[WHAT THE TASK ASKS]
Among the entries below, find the lines with the word "ddlgenerator" and return them.

[RECORD EXTRACTS]
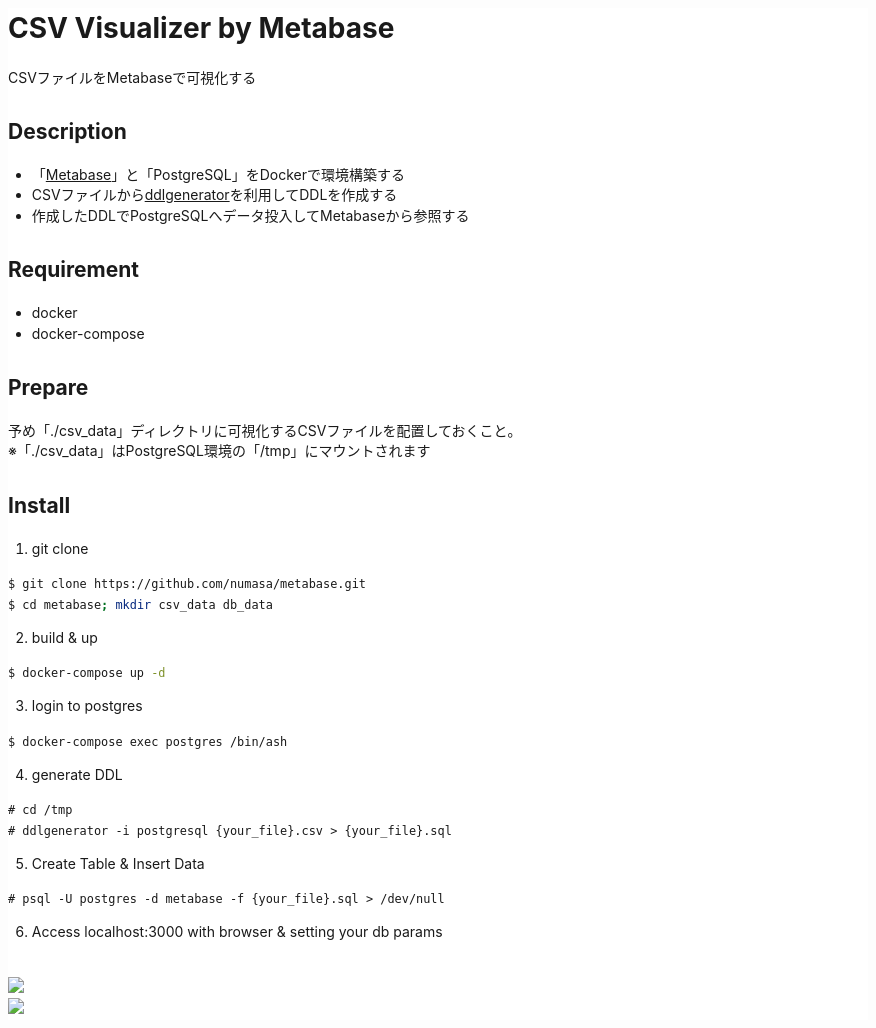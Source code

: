 CSV Visualizer by Metabase
====

CSVファイルをMetabaseで可視化する

## Description
- 「[Metabase](https://www.metabase.com/)」と「PostgreSQL」をDockerで環境構築する
- CSVファイルから[ddlgenerator](https://github.com/catherinedevlin/ddl-generator)を利用してDDLを作成する
- 作成したDDLでPostgreSQLへデータ投入してMetabaseから参照する

## Requirement
- docker
- docker-compose

## Prepare
予め「./csv_data」ディレクトリに可視化するCSVファイルを配置しておくこと。</br>
※「./csv_data」はPostgreSQL環境の「/tmp」にマウントされます

## Install
1. git clone
```sh
$ git clone https://github.com/numasa/metabase.git
$ cd metabase; mkdir csv_data db_data
```
2. build & up
```bash
$ docker-compose up -d
```
3. login to postgres
```bash
$ docker-compose exec postgres /bin/ash
```
4. generate DDL
```ash
# cd /tmp
# ddlgenerator -i postgresql {your_file}.csv > {your_file}.sql
```
5. Create Table & Insert Data
```ash
# psql -U postgres -d metabase -f {your_file}.sql > /dev/null
```
6. Access localhost:3000 with browser & setting your db params
</br>
<img src="https://user-images.githubusercontent.com/55865542/77620417-a8189580-6f7d-11ea-8955-a9716ce8d690.png" width="70%">
</br>
<img src="https://user-images.githubusercontent.com/55865542/77620436-b961a200-6f7d-11ea-9cd4-61f378b49c67.png" width="100%">
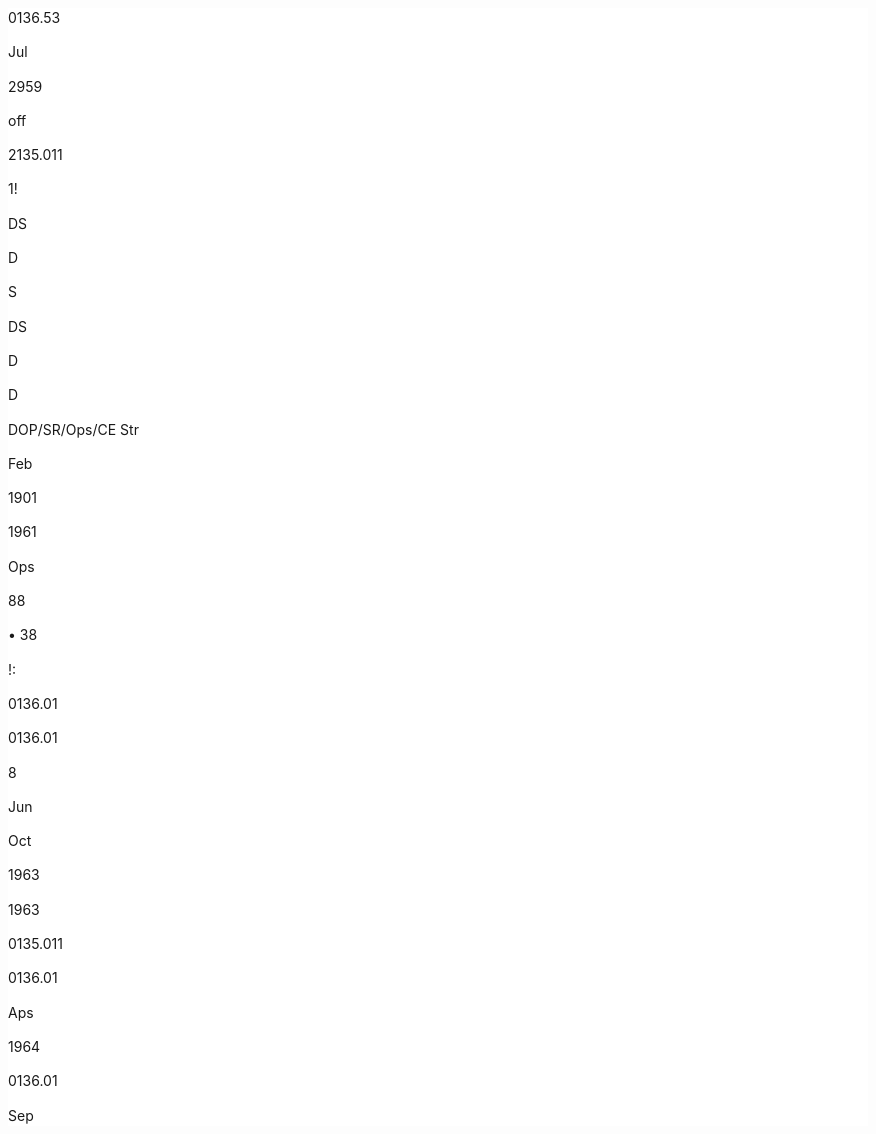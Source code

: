 0136.53

Jul

2959

off

2135.011

1!

DS

D

S

DS

D

D

DOP/SR/Ops/CE Str

Feb

1901

1961

Ops

88

• 38

!:

0136.01

0136.01

8

Jun

Oct

1963

1963

0135.011

0136.01

Aps

1964

0136.01

Sep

[OUTPUT FOR THIS TASK]
- CSVファイルから[ddlgenerator](https://github.com/catherinedevlin/ddl-generator)を利用してDDLを作成する
# ddlgenerator -i postgresql {your_file}.csv > {your_file}.sql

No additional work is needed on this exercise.